▶ [Exercise description]
Reproduce the entries shown below only from the line with "l'anglais en cas" down to the line with "clé USB ou un", keeping both end lines and copying each one exactly.

▶ [Data for this task]
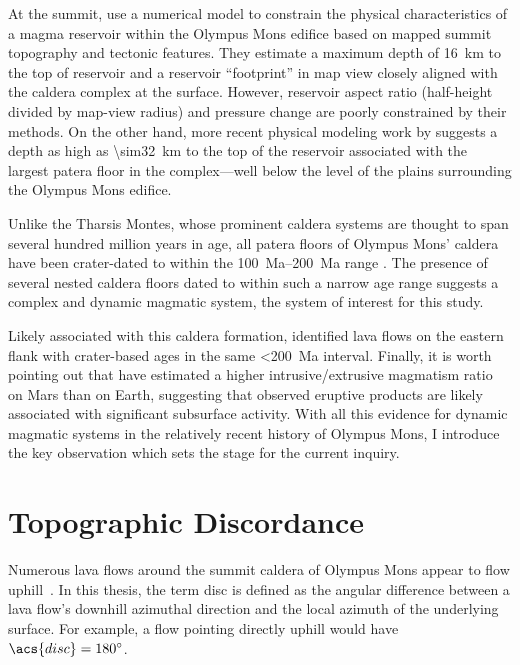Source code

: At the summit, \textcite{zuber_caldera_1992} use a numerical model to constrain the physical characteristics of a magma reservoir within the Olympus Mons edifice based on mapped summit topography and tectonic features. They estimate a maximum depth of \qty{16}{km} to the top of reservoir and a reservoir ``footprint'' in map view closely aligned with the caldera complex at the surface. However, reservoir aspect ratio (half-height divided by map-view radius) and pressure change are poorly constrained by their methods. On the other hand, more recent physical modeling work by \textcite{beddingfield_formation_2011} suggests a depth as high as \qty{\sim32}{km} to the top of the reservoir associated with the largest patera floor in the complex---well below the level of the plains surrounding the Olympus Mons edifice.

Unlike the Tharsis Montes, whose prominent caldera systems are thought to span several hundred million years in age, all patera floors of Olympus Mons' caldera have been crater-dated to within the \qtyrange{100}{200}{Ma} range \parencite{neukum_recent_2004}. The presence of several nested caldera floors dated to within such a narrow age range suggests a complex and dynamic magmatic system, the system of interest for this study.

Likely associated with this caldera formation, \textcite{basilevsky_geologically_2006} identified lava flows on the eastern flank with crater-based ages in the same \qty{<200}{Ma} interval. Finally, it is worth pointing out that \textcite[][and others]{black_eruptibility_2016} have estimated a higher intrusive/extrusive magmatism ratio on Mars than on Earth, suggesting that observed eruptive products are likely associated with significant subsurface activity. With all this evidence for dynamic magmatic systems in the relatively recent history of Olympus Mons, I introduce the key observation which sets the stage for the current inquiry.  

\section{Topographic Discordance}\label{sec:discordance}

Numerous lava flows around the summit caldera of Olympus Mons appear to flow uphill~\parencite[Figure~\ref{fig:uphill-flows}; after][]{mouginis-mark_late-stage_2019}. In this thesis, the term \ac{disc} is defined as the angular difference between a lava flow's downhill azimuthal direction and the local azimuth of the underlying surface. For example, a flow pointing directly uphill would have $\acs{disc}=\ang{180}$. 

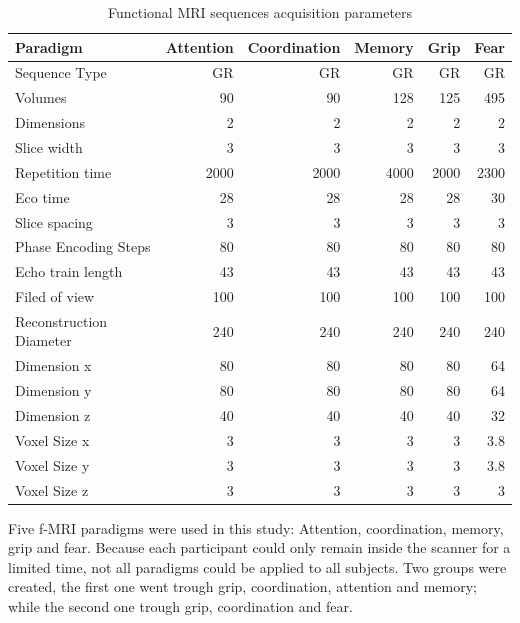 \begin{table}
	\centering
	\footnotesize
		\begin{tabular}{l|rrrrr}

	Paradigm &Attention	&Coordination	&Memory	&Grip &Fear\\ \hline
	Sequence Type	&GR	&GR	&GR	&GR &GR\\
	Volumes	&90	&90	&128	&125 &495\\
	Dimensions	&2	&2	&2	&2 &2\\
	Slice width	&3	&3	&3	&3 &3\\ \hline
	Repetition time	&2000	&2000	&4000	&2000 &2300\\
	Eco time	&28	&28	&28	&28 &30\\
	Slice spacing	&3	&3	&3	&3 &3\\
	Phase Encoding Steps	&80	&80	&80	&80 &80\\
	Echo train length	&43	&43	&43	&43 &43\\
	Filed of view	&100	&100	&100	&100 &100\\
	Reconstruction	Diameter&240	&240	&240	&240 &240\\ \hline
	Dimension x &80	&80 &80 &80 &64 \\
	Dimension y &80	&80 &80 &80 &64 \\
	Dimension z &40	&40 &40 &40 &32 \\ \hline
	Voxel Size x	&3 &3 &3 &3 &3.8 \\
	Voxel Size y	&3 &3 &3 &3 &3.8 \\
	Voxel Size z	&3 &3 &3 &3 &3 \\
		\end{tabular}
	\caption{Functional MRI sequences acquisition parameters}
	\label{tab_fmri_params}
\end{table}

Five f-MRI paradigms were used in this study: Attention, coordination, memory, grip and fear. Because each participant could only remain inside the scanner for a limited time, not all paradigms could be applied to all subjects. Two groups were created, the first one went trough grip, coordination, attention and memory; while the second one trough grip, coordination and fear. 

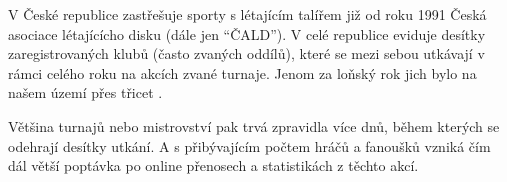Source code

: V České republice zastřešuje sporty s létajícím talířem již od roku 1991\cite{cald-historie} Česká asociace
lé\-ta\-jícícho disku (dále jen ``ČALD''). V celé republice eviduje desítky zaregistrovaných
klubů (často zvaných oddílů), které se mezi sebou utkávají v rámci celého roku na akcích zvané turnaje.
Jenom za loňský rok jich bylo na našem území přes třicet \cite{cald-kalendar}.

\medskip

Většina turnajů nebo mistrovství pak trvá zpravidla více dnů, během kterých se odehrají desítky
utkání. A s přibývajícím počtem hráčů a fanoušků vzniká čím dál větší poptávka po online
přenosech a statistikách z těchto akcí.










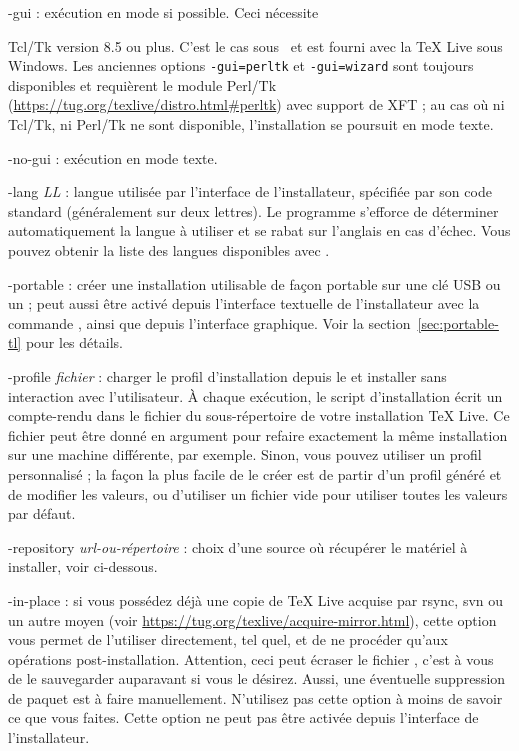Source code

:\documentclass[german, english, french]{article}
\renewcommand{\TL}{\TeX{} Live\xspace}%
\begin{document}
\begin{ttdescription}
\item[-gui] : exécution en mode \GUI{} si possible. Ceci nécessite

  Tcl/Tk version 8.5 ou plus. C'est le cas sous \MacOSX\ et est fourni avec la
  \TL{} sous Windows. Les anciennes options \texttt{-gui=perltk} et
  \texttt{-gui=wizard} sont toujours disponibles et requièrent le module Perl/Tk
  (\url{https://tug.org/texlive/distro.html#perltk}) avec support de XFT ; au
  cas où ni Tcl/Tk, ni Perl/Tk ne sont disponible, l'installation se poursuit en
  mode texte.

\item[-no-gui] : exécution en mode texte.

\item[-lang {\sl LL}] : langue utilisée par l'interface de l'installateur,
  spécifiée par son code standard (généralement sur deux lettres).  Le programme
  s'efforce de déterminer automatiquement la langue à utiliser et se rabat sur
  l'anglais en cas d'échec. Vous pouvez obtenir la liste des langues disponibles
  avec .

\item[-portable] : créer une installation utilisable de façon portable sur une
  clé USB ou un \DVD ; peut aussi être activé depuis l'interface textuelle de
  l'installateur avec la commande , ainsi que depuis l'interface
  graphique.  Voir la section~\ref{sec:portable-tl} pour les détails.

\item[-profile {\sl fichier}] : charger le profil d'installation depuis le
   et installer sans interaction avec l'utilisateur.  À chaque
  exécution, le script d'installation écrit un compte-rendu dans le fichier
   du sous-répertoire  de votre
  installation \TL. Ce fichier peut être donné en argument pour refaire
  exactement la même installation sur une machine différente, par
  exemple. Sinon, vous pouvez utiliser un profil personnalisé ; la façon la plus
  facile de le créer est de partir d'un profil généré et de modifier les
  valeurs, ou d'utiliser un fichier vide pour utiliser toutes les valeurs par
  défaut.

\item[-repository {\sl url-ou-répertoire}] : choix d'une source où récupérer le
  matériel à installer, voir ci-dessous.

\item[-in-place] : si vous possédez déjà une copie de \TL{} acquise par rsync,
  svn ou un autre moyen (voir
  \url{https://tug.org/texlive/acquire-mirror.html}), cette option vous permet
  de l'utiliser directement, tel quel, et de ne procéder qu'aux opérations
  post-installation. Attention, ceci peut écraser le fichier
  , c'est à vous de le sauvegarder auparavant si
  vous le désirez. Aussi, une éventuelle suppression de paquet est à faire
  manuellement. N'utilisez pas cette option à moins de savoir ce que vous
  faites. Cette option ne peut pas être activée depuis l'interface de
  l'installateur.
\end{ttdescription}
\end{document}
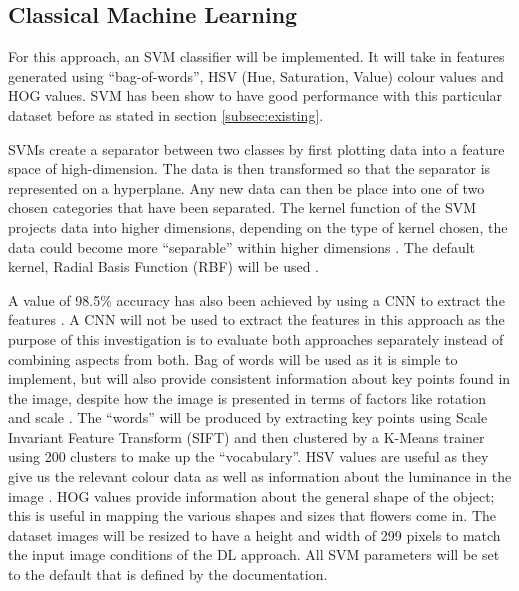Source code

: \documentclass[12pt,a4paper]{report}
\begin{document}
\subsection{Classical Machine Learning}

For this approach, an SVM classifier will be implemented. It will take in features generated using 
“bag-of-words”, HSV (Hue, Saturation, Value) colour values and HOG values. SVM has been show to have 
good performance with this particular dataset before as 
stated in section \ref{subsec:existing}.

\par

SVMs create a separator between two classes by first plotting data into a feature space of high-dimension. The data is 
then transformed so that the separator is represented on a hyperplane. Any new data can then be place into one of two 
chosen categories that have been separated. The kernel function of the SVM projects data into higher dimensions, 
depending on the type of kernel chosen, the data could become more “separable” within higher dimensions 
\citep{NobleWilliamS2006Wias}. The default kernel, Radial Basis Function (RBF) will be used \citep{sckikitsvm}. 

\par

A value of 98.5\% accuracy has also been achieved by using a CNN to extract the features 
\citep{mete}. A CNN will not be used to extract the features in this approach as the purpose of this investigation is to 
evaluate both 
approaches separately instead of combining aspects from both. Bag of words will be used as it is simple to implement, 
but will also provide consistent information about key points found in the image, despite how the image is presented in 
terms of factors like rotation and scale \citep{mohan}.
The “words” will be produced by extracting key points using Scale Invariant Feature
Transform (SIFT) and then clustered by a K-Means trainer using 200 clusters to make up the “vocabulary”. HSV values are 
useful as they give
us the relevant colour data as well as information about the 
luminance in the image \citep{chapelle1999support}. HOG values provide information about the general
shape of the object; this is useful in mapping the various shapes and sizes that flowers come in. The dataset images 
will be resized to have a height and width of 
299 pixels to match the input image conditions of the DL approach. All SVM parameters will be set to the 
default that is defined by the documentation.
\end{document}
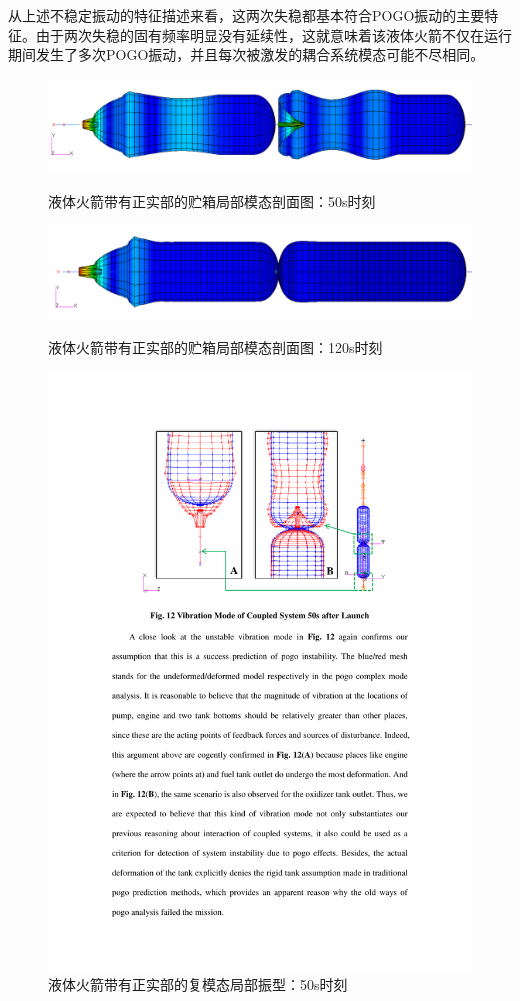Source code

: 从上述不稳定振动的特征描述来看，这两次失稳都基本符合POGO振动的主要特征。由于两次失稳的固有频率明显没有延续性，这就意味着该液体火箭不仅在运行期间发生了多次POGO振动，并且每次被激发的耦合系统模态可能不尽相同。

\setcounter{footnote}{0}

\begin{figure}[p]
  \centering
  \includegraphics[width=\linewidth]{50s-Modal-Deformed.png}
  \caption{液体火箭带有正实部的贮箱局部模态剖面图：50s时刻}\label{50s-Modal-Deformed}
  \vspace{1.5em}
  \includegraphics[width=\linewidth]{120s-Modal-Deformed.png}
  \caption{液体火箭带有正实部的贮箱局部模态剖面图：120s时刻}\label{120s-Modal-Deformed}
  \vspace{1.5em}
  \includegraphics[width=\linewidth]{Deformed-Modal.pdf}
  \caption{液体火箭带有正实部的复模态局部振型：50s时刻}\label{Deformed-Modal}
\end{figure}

▶ [Problem solution]
  l'anglais en cas d'échec. Vous pouvez obtenir la liste des langues disponibles
  avec .

\item[-portable] : créer une installation utilisable de façon portable sur une
  clé USB ou un \DVD ; peut aussi être activé depuis l'interface textuelle de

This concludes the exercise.